A piece well-worth the time to read, regardless of your ideology. I disagree with Dr. McWhorter’s characterization of anti-racism as religion (a critique made far more eloquently and convincingly by Dr. Glenn Loury) as overly simplistic. As the eldest child of immigrants who came to the U.S. from Jamaica in 1969, my chief objection to the piece is my parents’ generation being held up as examples that anti-black racism wasn’t sufficiently onerous to prevent their success. I see these examples held up often in conservative circles and they never seem to go beneath the surface.
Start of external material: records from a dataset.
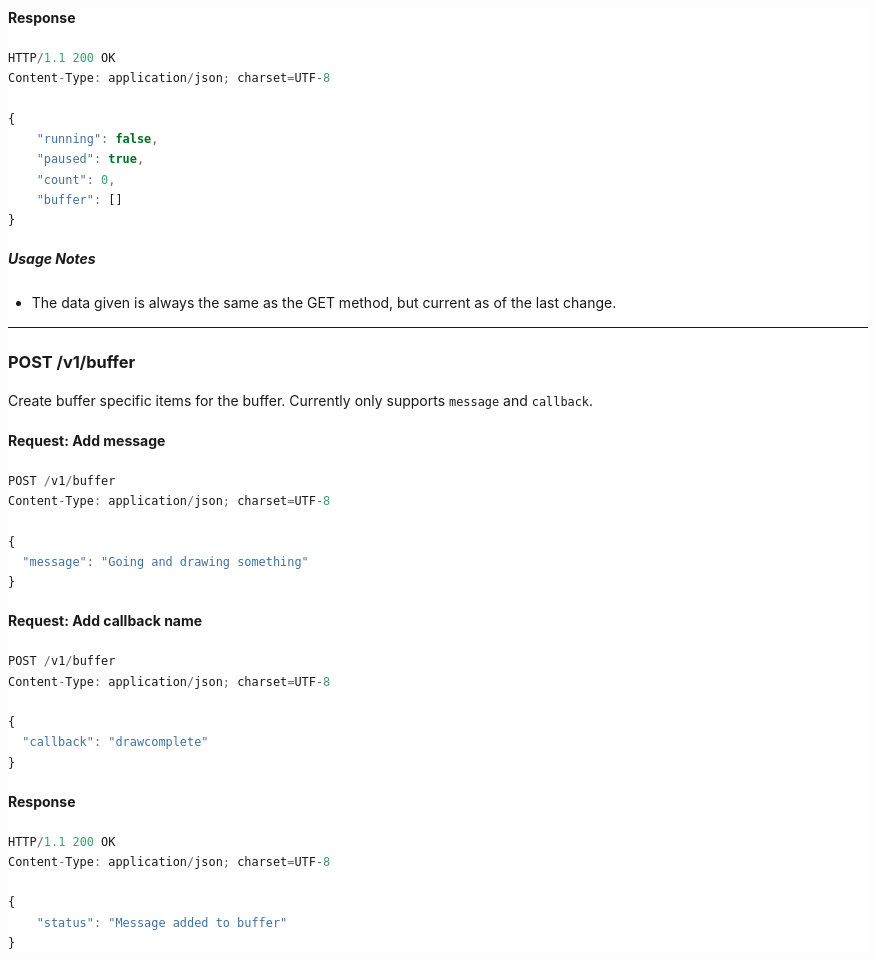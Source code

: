 #### Response

```javascript
HTTP/1.1 200 OK
Content-Type: application/json; charset=UTF-8

{
    "running": false,
    "paused": true,
    "count": 0,
    "buffer": []
}
```

##### Usage Notes

-   The data given is always the same as the GET method, but current as of the
    last change.

---

### POST /v1/buffer

Create buffer specific items for the buffer. Currently only supports `message`
and `callback`.

#### Request: Add message

```javascript
POST /v1/buffer
Content-Type: application/json; charset=UTF-8

{
  "message": "Going and drawing something"
}
```

#### Request: Add callback name

```javascript
POST /v1/buffer
Content-Type: application/json; charset=UTF-8

{
  "callback": "drawcomplete"
}
```

#### Response

```javascript
HTTP/1.1 200 OK
Content-Type: application/json; charset=UTF-8

{
    "status": "Message added to buffer"
}
```
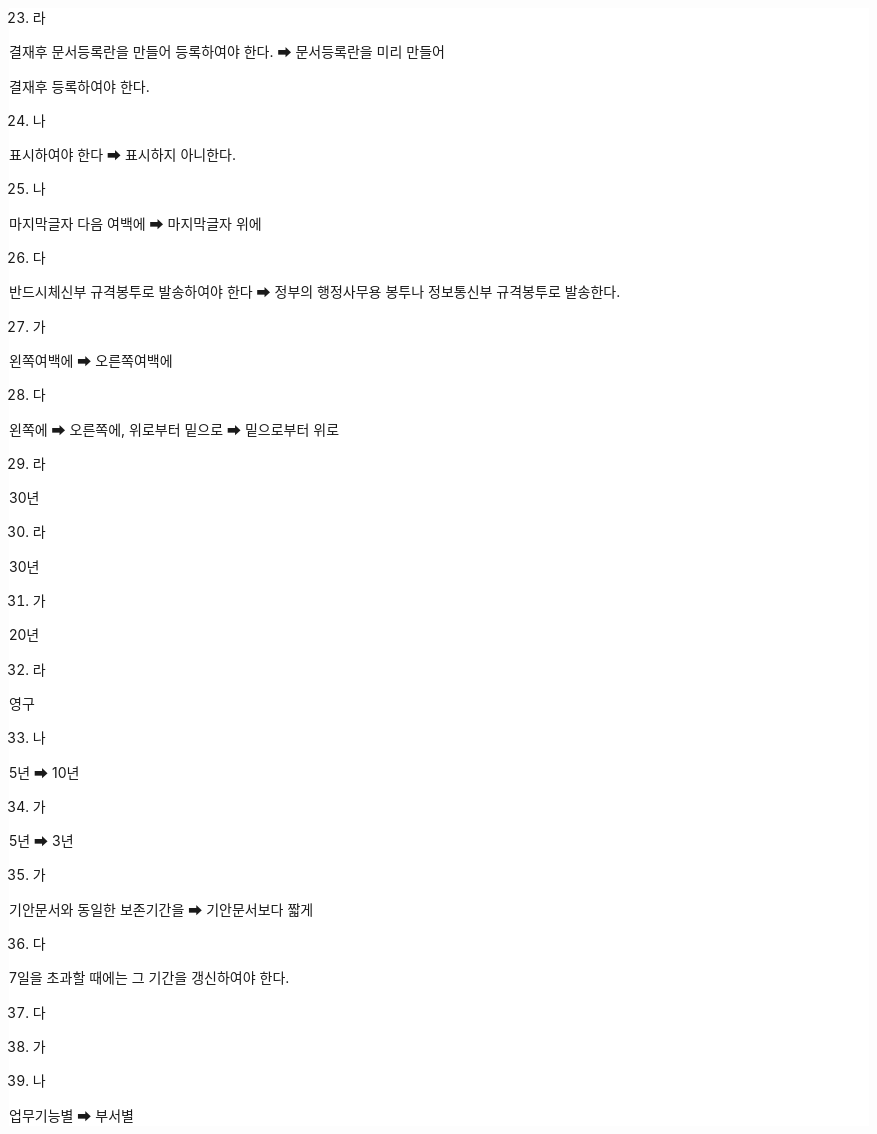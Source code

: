 23. 라

결재후 문서등록란을 만들어 등록하여야 한다. ➡ 문서등록란을 미리 만들어

결재후 등록하여야 한다.

24. 나

표시하여야 한다 ➡ 표시하지 아니한다.

25. 나

마지막글자 다음 여백에 ➡ 마지막글자 위에

26. 다

반드시체신부 규격봉투로 발송하여야 한다 ➡ 정부의 행정사무용 봉투나 정보통신부 규격봉투로 발송한다.

27. 가

왼쪽여백에 ➡ 오른쪽여백에

28. 다

왼쪽에 ➡ 오른쪽에, 위로부터 밑으로 ➡ 밑으로부터 위로

29. 라

30년

30. 라

30년

31. 가

20년

32. 라

영구

33. 나

5년 ➡ 10년

34. 가

5년 ➡ 3년

35. 가

기안문서와 동일한 보존기간을 ➡ 기안문서보다 짧게

36. 다

7일을 초과할 때에는 그 기간을 갱신하여야 한다.

37. 다

38. 가

39. 나

업무기능별 ➡ 부서별
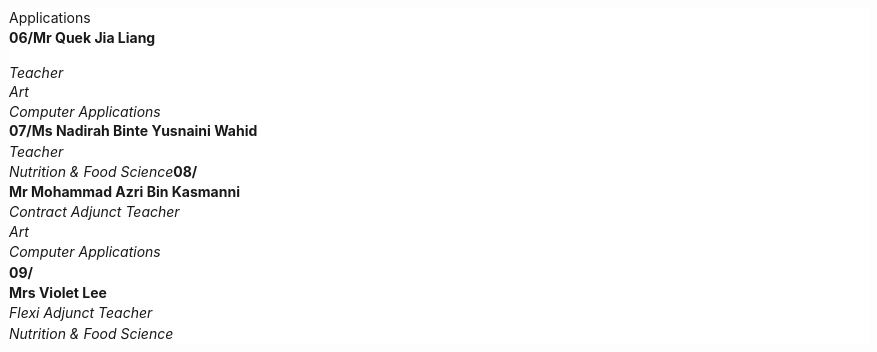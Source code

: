 Applications</i><b style="margin: 0px; outline: 0px; padding: 0px;"><br style="margin: 0px; outline: 0px; padding: 0px;"></b></div></span></div></td><td style="margin: 0px; outline: 0px; padding: 0px 15px 15px 0px; vertical-align: top; text-align: right; width: 60px;"><b style="margin: 0px; outline: 0px; padding: 0px;">06/</b></td><td style="margin: 0px; outline: 0px; padding: 0px 15px 15px 0px; vertical-align: top; width: 60px;"><b style="margin: 0px; outline: 0px; padding: 0px;"></b><b style="margin: 0px; outline: 0px; padding: 0px; text-align: center;"></b><b style="margin: 0px; outline: 0px; padding: 0px;"></b><b style="margin: 0px; outline: 0px; padding: 0px; background-color: initial;">Mr&nbsp;</b><span style="margin: 0px; outline: 0px; padding: 0px; text-align: center;"><b style="margin: 0px; outline: 0px; padding: 0px;">Quek Jia Liang</b></span><br style="margin: 0px; outline: 0px; padding: 0px; text-align: center;"><i style="margin: 0px; outline: 0px; padding: 0px; text-align: center;"></i><div style="margin: 0px; outline: 0px; padding: 0px; line-height: 19.6px; font-style: italic;"><i style="margin: 0px; outline: 0px; padding: 0px; background-color: initial;">Teacher</i></div><div style="margin: 0px; outline: 0px; padding: 0px; line-height: 19.6px; font-style: italic;"><i style="margin: 0px; outline: 0px; padding: 0px; background-color: initial;">Art</i></div><div style="margin: 0px; outline: 0px; padding: 0px; line-height: 19.6px; font-style: italic;"><i style="margin: 0px; outline: 0px; padding: 0px;">Computer Applications</i></div><i style="margin: 0px; outline: 0px; padding: 0px; background-color: initial;"></i></td></tr><tr style="margin: 0px; outline: 0px; padding: 0px;"><td style="margin: 0px; outline: 0px; padding: 0px 15px 15px 0px; vertical-align: top; text-align: right;"><b style="margin: 0px; outline: 0px; padding: 0px; text-align: center;">07/</b></td><td style="margin: 0px; outline: 0px; padding: 0px 15px 15px 0px; vertical-align: top; width: 60px;"><b style="margin: 0px; outline: 0px; padding: 0px;">Ms Nadirah Binte Yusnaini Wahid</b><br style="margin: 0px; outline: 0px; padding: 0px;"><i style="margin: 0px; outline: 0px; padding: 0px; background-color: initial;">Teacher</i><i style="margin: 0px; outline: 0px; padding: 0px; background-color: initial;"><br style="margin: 0px; outline: 0px; padding: 0px;">Nutrition &amp; Food Science</i></td><td style="margin: 0px; outline: 0px; padding: 0px 15px 15px 0px; vertical-align: top; text-align: right; width: 60px;"><b style="margin: 0px; outline: 0px; padding: 0px; text-align: center;">08/</b></td><td style="margin: 0px; outline: 0px; padding: 0px 15px 15px 0px; vertical-align: top;"><b style="margin: 0px; outline: 0px; padding: 0px;"></b><i style="margin: 0px; outline: 0px; padding: 0px; background-color: initial;"></i><div style="margin: 0px; outline: 0px; padding: 0px; line-height: 19.6px;"><b style="margin: 0px; outline: 0px; padding: 0px; background-color: initial;">Mr&nbsp;</b><span style="margin: 0px; outline: 0px; padding: 0px; background-color: initial;"><b style="margin: 0px; outline: 0px; padding: 0px;">Mohammad Azri Bin Kasmanni</b></span></div><i style="margin: 0px; outline: 0px; padding: 0px; text-align: center;"><div style="margin: 0px; outline: 0px; padding: 0px; line-height: 19.6px; text-align: left;"><i style="margin: 0px; outline: 0px; padding: 0px; background-color: initial;"></i></div></i><i style="margin: 0px; outline: 0px; padding: 0px; background-color: initial;">Contract Adjunct Teacher<br style="margin: 0px; outline: 0px; padding: 0px;"></i><i style="margin: 0px; outline: 0px; padding: 0px; background-color: initial;">Art<br style="margin: 0px; outline: 0px; padding: 0px;">Computer Applications</i><br style="margin: 0px; outline: 0px; padding: 0px;"><span style="margin: 0px; outline: 0px; padding: 0px; text-align: center;"></span></td><td style="margin: 0px; outline: 0px; padding: 0px 15px 15px 0px; vertical-align: top; text-align: right; width: 60px;"><b style="margin: 0px; outline: 0px; padding: 0px;">09/</b></td><td style="margin: 0px; outline: 0px; padding: 0px 15px 15px 0px; vertical-align: top; width: 60px;"><div style="margin: 0px; outline: 0px; padding: 0px; line-height: 19.6px;"><b style="margin: 0px; outline: 0px; padding: 0px; background-color: initial;"></b></div><i style="margin: 0px; outline: 0px; padding: 0px; background-color: initial;"></i><b style="margin: 0px; outline: 0px; padding: 0px; background-color: initial;">Mrs Violet Lee<br style="margin: 0px; outline: 0px; padding: 0px;"></b><i style="margin: 0px; outline: 0px; padding: 0px; background-color: initial;">Flexi Adjunct Teacher<br style="margin: 0px; outline: 0px; padding: 0px;"></i><i style="margin: 0px; outline: 0px; padding: 0px; text-align: center;">Nutrition &amp; Food Science</i><i style="margin: 0px; outline: 0px; padding: 0px; background-color: initial;"><br style="margin: 0px; outline: 0px; padding: 0px;"></i></td></tr></tbody></table>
McWhorter (and others) severely underestimate the degree to which having immigrant parents is an advantage–not just in terms of different expectations, worldview, and culture, but because of the absence of baggage tied to the country’s history. The mantra he blithely refers to in the beginning of that paragraph is one I only recall hearing once or twice in the 24 years I lived at home before moving out–and only in jest, not seriously. Black people whose parents and grandparents were born in the United States almost certainly remember a time when that mantra was also a lived experience. Interestingly enough, the very piece McWhorter links to says the following:
“While U.S. born blacks have had to battle generations of institutional racism, such as predatory lending, that has put them at a socioeconomic and psychological disadvantage that some immigrants have not experienced in this country.“
That shortcoming aside, McWhorter is making a good faith argument. His desire is for meaningful action on the part of progressives to improve the lives of black Americans. While I’m not a fan of the term “virtue signaling” (it’s a pejorative often found in the mouths of conservatives making bad-faith arguments), McWhorter is right in describing what one might call “performative activism” as a dead end.